Xu Fengnian había estado tocando su dedo de manera virtual durante todo el día, innumerables veces, quizás había llegado al extremo en su práctica de la espada. Rió y dijo: —Igualmente quería ir, pero si tú te asustas, nos dirigiremos directamente a Wuling.
Yu Wei sacudió la cabeza. De repente, un grito proveniente del extremo posterior del barco hizo que Yu Wei saltara de susto. Dada la reciente historia sobre los espíritus vengativos de Xiangfan, su corazón se estremeció y al final se dio cuenta de que se encontraban en el puente del barco. Rieron de sí mismos.

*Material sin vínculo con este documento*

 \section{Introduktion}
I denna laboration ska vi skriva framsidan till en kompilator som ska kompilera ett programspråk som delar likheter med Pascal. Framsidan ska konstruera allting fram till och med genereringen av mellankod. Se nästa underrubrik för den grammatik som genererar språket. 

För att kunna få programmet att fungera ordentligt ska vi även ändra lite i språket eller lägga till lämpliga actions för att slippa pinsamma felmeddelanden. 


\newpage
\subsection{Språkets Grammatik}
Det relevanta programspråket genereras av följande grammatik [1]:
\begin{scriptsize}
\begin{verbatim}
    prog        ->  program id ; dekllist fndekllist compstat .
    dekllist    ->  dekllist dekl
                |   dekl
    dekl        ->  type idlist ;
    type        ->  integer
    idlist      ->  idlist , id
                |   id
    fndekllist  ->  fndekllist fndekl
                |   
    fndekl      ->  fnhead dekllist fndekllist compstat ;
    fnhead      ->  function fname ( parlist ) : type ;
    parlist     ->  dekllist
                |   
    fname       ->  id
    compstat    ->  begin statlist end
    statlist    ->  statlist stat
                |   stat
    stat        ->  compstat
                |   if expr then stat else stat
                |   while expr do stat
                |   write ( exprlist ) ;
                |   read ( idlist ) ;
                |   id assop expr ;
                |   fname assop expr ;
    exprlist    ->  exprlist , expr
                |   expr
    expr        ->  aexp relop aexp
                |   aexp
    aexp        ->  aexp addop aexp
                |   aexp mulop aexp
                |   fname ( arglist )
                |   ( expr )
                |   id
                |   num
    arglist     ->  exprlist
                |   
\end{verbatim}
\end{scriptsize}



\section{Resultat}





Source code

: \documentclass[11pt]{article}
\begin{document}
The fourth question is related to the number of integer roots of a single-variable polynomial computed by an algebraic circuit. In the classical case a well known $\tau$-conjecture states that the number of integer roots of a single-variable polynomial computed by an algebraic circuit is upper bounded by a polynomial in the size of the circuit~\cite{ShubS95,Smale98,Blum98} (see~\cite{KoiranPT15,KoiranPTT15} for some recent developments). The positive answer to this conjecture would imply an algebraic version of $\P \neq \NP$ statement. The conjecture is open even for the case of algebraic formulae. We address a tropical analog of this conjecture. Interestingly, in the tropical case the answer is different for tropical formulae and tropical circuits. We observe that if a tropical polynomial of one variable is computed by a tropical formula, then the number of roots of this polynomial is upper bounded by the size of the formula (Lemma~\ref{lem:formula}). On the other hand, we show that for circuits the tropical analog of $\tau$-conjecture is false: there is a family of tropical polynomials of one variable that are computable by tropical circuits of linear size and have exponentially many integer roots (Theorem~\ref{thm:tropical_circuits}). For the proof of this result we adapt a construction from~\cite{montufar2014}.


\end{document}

Xu Fengnian no prestó atención a Yu Wei, corrió hasta el puente y vio a un marinero rodando sobre la cubierta con una mano ensangrentada. Dos criaturas pequeñas, de color rojo intenso, le rugían al marinero. Lu Qiandang se acercó y narró lo sucedido: un niño pequeño estaba jugando cuando tropezó con el marinero, que, enfurecido, mordió al chico. Xu Fengnian frunció el ceño, los tigres jóvenes eran criaturas de la antigüedad feroz; si estaban hambrientos, comían personas. El joven se acercó y sentía la ira de su amo en la mirada del pequeño. La piel roja cambió a negra. Xu Fengnian no toleraba el exceso de cariño. Con un suspiro, absorbió la sangre sobre la mesa con sus labios.
Yu Wei había visto estos comportamientos extravagantes y caminó junto al anciano. En ese momento, Xu Fengnian estaba discutiendo con Ning Emei, jefe del ejército de espadas pesadas, acerca de las tropas. Parecía que el gran cuerpo de guardia de Wuling no entraría en la montaña. Ya era de esperar, dada su presencia demasiado llamativa.